* [The task] Start to finish, print the entries exactly, and carry none of the pictures over.
(Beginning of Extracted entries)
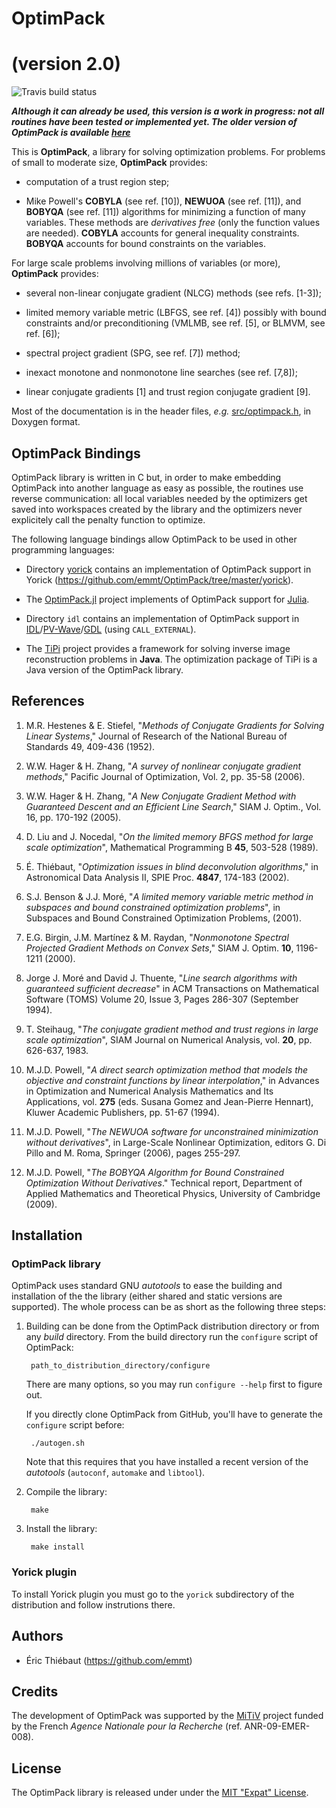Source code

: # OptimPack
# (version 2.0)

![Travis build status](http://travis-ci.org/emmt/OptimPack.png)

***Although it can already be used, this version is a work in progress: not
   all routines have been tested or implemented yet.  The older version of
   OptimPack is available
   [here](http://cral.univ-lyon1.fr/labo/perso/eric.thiebaut/?Software/OptimPack)***

This is **OptimPack**, a library for solving optimization problems.  For
problems of small to moderate size, **OptimPack** provides:

- computation of a trust region step;

- Mike Powell's **COBYLA** (see ref. [10]), **NEWUOA** (see ref. [11]), and
  **BOBYQA** (see ref. [11]) algorithms for minimizing a function of many
  variables.  These methods are *derivatives free* (only the function
  values are needed).  **COBYLA** accounts for general inequality
  constraints.  **BOBYQA** accounts for bound constraints on the variables.

For large scale problems involving millions of variables (or more),
**OptimPack** provides:

- several non-linear conjugate gradient (NLCG) methods (see refs. [1-3]);

- limited memory variable metric (LBFGS, see ref. [4]) possibly with bound
  constraints and/or preconditioning (VMLMB, see ref. [5], or BLMVM, see
  ref. [6]);

- spectral project gradient (SPG, see ref. [7]) method;

- inexact monotone and nonmonotone line searches (see ref. [7,8]);

- linear conjugate gradients [1] and trust region conjugate gradient [9].

Most of the documentation is in the header files, *e.g.*
[src/optimpack.h](src/optimpack.h), in Doxygen format.


## OptimPack Bindings

OptimPack library is written in C but, in order to make embedding
OptimPack into another language as easy as possible, the routines use
reverse communication: all local variables needed by the optimizers
get saved into workspaces created by the library and the optimizers
never explicitely call the penalty function to optimize.

The following language bindings allow OptimPack to be used in other
programming languages:

* Directory
  [yorick](https://github.com/emmt/OptimPack/tree/master/yorick)
  contains an implementation of OptimPack support in Yorick
  (https://github.com/emmt/OptimPack/tree/master/yorick).

* The [OptimPack.jl](https://github.com/emmt/OptimPack.jl) project
  implements of OptimPack support for [Julia](http://julialang.org/).

* Directory `idl` contains an implementation of OptimPack support in
  [IDL](http://en.wikipedia.org/wiki/IDL_%28programming_language%29)/[PV-Wave](http://www.roguewave.com/products-services/pv-wave)/[GDL](http://gnudatalanguage.sourceforge.net/)
  (using `CALL_EXTERNAL`).

* The [TiPi](https://github.com/emmt/TiPi) project provides a
  framework for solving inverse image reconstruction problems in
  **Java**.  The optimization package of TiPi is a Java version of the
  OptimPack library.


## References

1. M.R. Hestenes & E. Stiefel, "*Methods of Conjugate Gradients for
   Solving Linear Systems*," Journal of Research of the National Bureau
   of Standards 49, 409-436 (1952).

2. W.W. Hager & H. Zhang, "*A survey of nonlinear conjugate gradient
   methods*," Pacific Journal of Optimization, Vol. 2, pp. 35-58
   (2006).

3. W.W. Hager & H. Zhang, "*A New Conjugate Gradient Method with
   Guaranteed Descent and an Efficient Line Search*," SIAM J. Optim.,
   Vol. 16, pp. 170-192 (2005).

4. D. Liu and J. Nocedal, "*On the limited memory BFGS method for
   large scale optimization*", Mathematical Programming B **45**,
   503-528 (1989).

5. É. Thiébaut, "*Optimization issues in blind deconvolution
   algorithms*," in Astronomical Data Analysis II, SPIE
   Proc. **4847**, 174-183 (2002).

6. S.J. Benson & J.J. Moré, "*A limited memory variable metric method
   in subspaces and bound constrained optimization problems*", in
   Subspaces and Bound Constrained Optimization Problems, (2001).

7. E.G. Birgin, J.M. Martínez & M. Raydan, "*Nonmonotone Spectral
   Projected Gradient Methods on Convex Sets*," SIAM J. Optim. **10**,
   1196-1211 (2000).

8. Jorge J. Moré and David J. Thuente, "*Line search algorithms with
   guaranteed sufficient decrease*" in ACM Transactions on Mathematical
   Software (TOMS) Volume 20, Issue 3, Pages 286-307 (September 1994).

9. T. Steihaug, "*The conjugate gradient method and trust regions in large
   scale optimization*", SIAM Journal on Numerical Analysis, vol. **20**,
   pp. 626-637, 1983.

10. M.J.D. Powell, "*A direct search optimization method that models the
    objective and constraint functions by linear interpolation*," in
    Advances in Optimization and Numerical Analysis Mathematics and Its
    Applications, vol. **275** (eds. Susana Gomez and Jean-Pierre Hennart),
    Kluwer Academic Publishers, pp. 51-67 (1994).

11. M.J.D. Powell, "*The NEWUOA software for unconstrained minimization
    without derivatives*", in Large-Scale Nonlinear Optimization, editors
    G. Di Pillo and M. Roma, Springer (2006), pages 255-297.

12. M.J.D. Powell, "*The BOBYQA Algorithm for Bound Constrained
    Optimization Without Derivatives*."  Technical report, Department of
    Applied Mathematics and Theoretical Physics, University of Cambridge
    (2009).


## Installation

### OptimPack library

OptimPack uses standard GNU *autotools* to ease the building and
installation of the the library (either shared and static versions are
supported).  The whole process can be as short as the following three
steps:

1. Building can be done from the OptimPack distribution directory or from
   any *build* directory.  From the build directory run the `configure`
   script of OptimPack:

        path_to_distribution_directory/configure

   There are many options, so you may run `configure --help` first to
   figure out.

   If you directly clone OptimPack from GitHub, you'll have to generate the
   `configure` script before:

        ./autogen.sh

   Note that this requires that you have installed a recent version of the
   *autotools* (`autoconf`, `automake` and `libtool`).

2. Compile the library:

        make

3. Install the library:

        make install


### Yorick plugin

To install Yorick plugin you must go to the `yorick` subdirectory of the
distribution and follow instrutions there.


## Authors

* Éric Thiébaut (https://github.com/emmt)


## Credits

The development of OptimPack was supported by the
[MiTiV](http://mitiv-univ-lyon1.fr) project funded by the French *Agence
Nationale pour la Recherche* (ref. ANR-09-EMER-008).


## License

The OptimPack library is released under under the
[MIT "Expat" License](LICENSE.md).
(End of Extracted entries)
* [Answer to this task]
Source code

: # OptimPack
# (version 2.0)

![Travis build status](http://travis-ci.org/emmt/OptimPack.png)

***Although it can already be used, this version is a work in progress: not
   all routines have been tested or implemented yet.  The older version of
   OptimPack is available
   [here](http://cral.univ-lyon1.fr/labo/perso/eric.thiebaut/?Software/OptimPack)***

This is **OptimPack**, a library for solving optimization problems.  For
problems of small to moderate size, **OptimPack** provides:

- computation of a trust region step;

- Mike Powell's **COBYLA** (see ref. [10]), **NEWUOA** (see ref. [11]), and
  **BOBYQA** (see ref. [11]) algorithms for minimizing a function of many
  variables.  These methods are *derivatives free* (only the function
  values are needed).  **COBYLA** accounts for general inequality
  constraints.  **BOBYQA** accounts for bound constraints on the variables.

For large scale problems involving millions of variables (or more),
**OptimPack** provides:

- several non-linear conjugate gradient (NLCG) methods (see refs. [1-3]);

- limited memory variable metric (LBFGS, see ref. [4]) possibly with bound
  constraints and/or preconditioning (VMLMB, see ref. [5], or BLMVM, see
  ref. [6]);

- spectral project gradient (SPG, see ref. [7]) method;

- inexact monotone and nonmonotone line searches (see ref. [7,8]);

- linear conjugate gradients [1] and trust region conjugate gradient [9].

Most of the documentation is in the header files, *e.g.*
[src/optimpack.h](src/optimpack.h), in Doxygen format.


## OptimPack Bindings

OptimPack library is written in C but, in order to make embedding
OptimPack into another language as easy as possible, the routines use
reverse communication: all local variables needed by the optimizers
get saved into workspaces created by the library and the optimizers
never explicitely call the penalty function to optimize.

The following language bindings allow OptimPack to be used in other
programming languages:

* Directory
  [yorick](https://github.com/emmt/OptimPack/tree/master/yorick)
  contains an implementation of OptimPack support in Yorick
  (https://github.com/emmt/OptimPack/tree/master/yorick).

* The [OptimPack.jl](https://github.com/emmt/OptimPack.jl) project
  implements of OptimPack support for [Julia](http://julialang.org/).

* Directory `idl` contains an implementation of OptimPack support in
  [IDL](http://en.wikipedia.org/wiki/IDL_%28programming_language%29)/[PV-Wave](http://www.roguewave.com/products-services/pv-wave)/[GDL](http://gnudatalanguage.sourceforge.net/)
  (using `CALL_EXTERNAL`).

* The [TiPi](https://github.com/emmt/TiPi) project provides a
  framework for solving inverse image reconstruction problems in
  **Java**.  The optimization package of TiPi is a Java version of the
  OptimPack library.


## References

1. M.R. Hestenes & E. Stiefel, "*Methods of Conjugate Gradients for
   Solving Linear Systems*," Journal of Research of the National Bureau
   of Standards 49, 409-436 (1952).

2. W.W. Hager & H. Zhang, "*A survey of nonlinear conjugate gradient
   methods*," Pacific Journal of Optimization, Vol. 2, pp. 35-58
   (2006).

3. W.W. Hager & H. Zhang, "*A New Conjugate Gradient Method with
   Guaranteed Descent and an Efficient Line Search*," SIAM J. Optim.,
   Vol. 16, pp. 170-192 (2005).

4. D. Liu and J. Nocedal, "*On the limited memory BFGS method for
   large scale optimization*", Mathematical Programming B **45**,
   503-528 (1989).

5. É. Thiébaut, "*Optimization issues in blind deconvolution
   algorithms*," in Astronomical Data Analysis II, SPIE
   Proc. **4847**, 174-183 (2002).

6. S.J. Benson & J.J. Moré, "*A limited memory variable metric method
   in subspaces and bound constrained optimization problems*", in
   Subspaces and Bound Constrained Optimization Problems, (2001).

7. E.G. Birgin, J.M. Martínez & M. Raydan, "*Nonmonotone Spectral
   Projected Gradient Methods on Convex Sets*," SIAM J. Optim. **10**,
   1196-1211 (2000).

8. Jorge J. Moré and David J. Thuente, "*Line search algorithms with
   guaranteed sufficient decrease*" in ACM Transactions on Mathematical
   Software (TOMS) Volume 20, Issue 3, Pages 286-307 (September 1994).

9. T. Steihaug, "*The conjugate gradient method and trust regions in large
   scale optimization*", SIAM Journal on Numerical Analysis, vol. **20**,
   pp. 626-637, 1983.

10. M.J.D. Powell, "*A direct search optimization method that models the
    objective and constraint functions by linear interpolation*," in
    Advances in Optimization and Numerical Analysis Mathematics and Its
    Applications, vol. **275** (eds. Susana Gomez and Jean-Pierre Hennart),
    Kluwer Academic Publishers, pp. 51-67 (1994).

11. M.J.D. Powell, "*The NEWUOA software for unconstrained minimization
    without derivatives*", in Large-Scale Nonlinear Optimization, editors
    G. Di Pillo and M. Roma, Springer (2006), pages 255-297.

12. M.J.D. Powell, "*The BOBYQA Algorithm for Bound Constrained
    Optimization Without Derivatives*."  Technical report, Department of
    Applied Mathematics and Theoretical Physics, University of Cambridge
    (2009).


## Installation

### OptimPack library

OptimPack uses standard GNU *autotools* to ease the building and
installation of the the library (either shared and static versions are
supported).  The whole process can be as short as the following three
steps:

1. Building can be done from the OptimPack distribution directory or from
   any *build* directory.  From the build directory run the `configure`
   script of OptimPack:

        path_to_distribution_directory/configure

   There are many options, so you may run `configure --help` first to
   figure out.

   If you directly clone OptimPack from GitHub, you'll have to generate the
   `configure` script before:

        ./autogen.sh

   Note that this requires that you have installed a recent version of the
   *autotools* (`autoconf`, `automake` and `libtool`).

2. Compile the library:

        make

3. Install the library:

        make install


### Yorick plugin

To install Yorick plugin you must go to the `yorick` subdirectory of the
distribution and follow instrutions there.


## Authors

* Éric Thiébaut (https://github.com/emmt)


## Credits

The development of OptimPack was supported by the
[MiTiV](http://mitiv-univ-lyon1.fr) project funded by the French *Agence
Nationale pour la Recherche* (ref. ANR-09-EMER-008).


## License

The OptimPack library is released under under the
[MIT "Expat" License](LICENSE.md).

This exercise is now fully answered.